Bash script to execute git update

Question

I am attempting a bash script to run several git commands in sequence to update a repository. The command I concatenate at the end works if I manually input it into a terminal, but inside the bash script it doesn't do anything. What is the bash syntax error I am making?

cmd1="cd $myGitRepo"
cmd2="git add --all"
cmd3="git commit -m \"test commit msg\""
cmd4="git push"
cmd="$cmd1 && $cmd2 && $cmd3 && $cmd4"
echo "$cmd"
$cmd

Answer 1

When faced with a problem like this, use the debug tools, such as the echo debugger, or the -x flag:

bash-3.2$ cmd="echo foo && echo bar"
bash-3.2$ $cmd
foo && echo bar
bash-3.2$ 

This shows that && is not treated as syntax when it is the result of a shell variable. Equivalently:

bash-3.2$ set -x
bash-3.2$ $cmd
+ echo foo '&&' echo bar
foo && echo bar
bash-3.2$ 

The -x flag tells the shell to print out each command, preceded by the + marker, before running it.

(You could get this treated as syntax by adding eval in front, but in general this is not a very good plan.)

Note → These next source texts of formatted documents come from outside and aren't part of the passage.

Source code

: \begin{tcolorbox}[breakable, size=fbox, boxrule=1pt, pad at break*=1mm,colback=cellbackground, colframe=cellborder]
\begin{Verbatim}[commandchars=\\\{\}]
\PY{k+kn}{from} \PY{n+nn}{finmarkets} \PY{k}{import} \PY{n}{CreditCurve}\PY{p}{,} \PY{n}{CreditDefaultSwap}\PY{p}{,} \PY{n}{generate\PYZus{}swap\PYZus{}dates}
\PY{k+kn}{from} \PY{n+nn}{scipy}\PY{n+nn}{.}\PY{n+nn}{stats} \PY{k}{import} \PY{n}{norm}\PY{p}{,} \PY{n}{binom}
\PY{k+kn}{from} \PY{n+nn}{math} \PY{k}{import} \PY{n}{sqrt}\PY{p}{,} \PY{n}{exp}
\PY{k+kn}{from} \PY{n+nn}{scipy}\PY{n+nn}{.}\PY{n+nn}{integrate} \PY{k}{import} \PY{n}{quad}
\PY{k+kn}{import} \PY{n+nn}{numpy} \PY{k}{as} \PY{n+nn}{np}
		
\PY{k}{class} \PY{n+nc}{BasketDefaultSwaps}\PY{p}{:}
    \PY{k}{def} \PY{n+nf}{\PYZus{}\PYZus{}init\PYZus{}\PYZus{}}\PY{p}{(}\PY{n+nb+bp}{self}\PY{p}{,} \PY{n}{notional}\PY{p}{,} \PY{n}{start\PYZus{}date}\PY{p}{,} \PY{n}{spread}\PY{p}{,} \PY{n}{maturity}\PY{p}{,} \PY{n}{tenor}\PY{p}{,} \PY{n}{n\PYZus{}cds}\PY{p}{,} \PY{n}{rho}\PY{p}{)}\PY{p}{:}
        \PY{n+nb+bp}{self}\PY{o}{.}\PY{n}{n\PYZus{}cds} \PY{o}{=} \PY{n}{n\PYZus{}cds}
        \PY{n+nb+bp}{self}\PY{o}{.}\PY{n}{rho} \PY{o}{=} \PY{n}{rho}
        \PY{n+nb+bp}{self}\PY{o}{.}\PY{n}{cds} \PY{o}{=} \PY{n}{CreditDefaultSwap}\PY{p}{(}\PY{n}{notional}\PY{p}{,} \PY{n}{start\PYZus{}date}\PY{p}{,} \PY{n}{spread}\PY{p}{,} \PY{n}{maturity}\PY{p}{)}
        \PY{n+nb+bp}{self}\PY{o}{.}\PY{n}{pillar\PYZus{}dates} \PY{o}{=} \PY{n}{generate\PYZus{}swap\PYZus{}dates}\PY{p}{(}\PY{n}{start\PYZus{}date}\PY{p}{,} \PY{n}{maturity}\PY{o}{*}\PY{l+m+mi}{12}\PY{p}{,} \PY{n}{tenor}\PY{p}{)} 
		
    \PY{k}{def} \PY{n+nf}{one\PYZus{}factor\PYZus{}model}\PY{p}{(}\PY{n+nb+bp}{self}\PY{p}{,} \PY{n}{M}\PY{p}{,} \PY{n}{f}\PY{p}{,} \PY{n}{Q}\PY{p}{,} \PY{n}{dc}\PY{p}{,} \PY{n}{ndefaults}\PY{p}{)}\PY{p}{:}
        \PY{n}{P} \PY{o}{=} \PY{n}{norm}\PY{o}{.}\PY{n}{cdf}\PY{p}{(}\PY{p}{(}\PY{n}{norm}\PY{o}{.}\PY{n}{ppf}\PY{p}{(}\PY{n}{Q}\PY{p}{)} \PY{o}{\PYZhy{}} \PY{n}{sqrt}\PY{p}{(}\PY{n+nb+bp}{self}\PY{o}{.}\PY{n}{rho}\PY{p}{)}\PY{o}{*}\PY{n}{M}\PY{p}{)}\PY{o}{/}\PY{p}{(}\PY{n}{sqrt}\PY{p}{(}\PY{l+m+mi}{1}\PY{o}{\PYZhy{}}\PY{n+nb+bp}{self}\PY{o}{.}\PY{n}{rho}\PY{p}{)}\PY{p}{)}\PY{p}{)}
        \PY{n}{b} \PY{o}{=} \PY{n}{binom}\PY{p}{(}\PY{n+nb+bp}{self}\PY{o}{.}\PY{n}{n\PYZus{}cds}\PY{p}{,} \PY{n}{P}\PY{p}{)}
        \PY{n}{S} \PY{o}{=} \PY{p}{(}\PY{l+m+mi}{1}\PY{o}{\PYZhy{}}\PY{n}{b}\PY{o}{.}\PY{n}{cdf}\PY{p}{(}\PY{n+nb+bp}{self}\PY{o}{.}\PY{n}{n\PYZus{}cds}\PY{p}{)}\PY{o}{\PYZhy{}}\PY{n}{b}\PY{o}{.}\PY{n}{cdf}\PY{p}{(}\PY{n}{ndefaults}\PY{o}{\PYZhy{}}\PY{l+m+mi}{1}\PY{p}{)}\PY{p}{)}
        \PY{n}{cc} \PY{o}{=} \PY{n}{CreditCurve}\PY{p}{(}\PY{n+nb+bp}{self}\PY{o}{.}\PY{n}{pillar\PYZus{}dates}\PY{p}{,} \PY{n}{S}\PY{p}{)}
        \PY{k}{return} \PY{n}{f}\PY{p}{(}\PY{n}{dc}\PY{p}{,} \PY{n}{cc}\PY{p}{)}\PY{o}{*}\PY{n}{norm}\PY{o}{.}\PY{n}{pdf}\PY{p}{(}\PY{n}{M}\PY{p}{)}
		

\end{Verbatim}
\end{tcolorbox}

Is there some reason not to just write the actual commands you want done, e.g.:

cd $myGitRepo && git add --all && git commit -m "test commit msg" && git push

as the body of your script?

If you want to automatically exit after a failing command, sh and bash both support set -e; bash gives this the additional name errexit (as a -o option). So set -e tells the shell to exit immediately if any of the simple commands fail:

set -e
cd $myGitRepo
git add --all
git commit -m "test commit msg"
git push

(To end -e behavior, simply set +e.)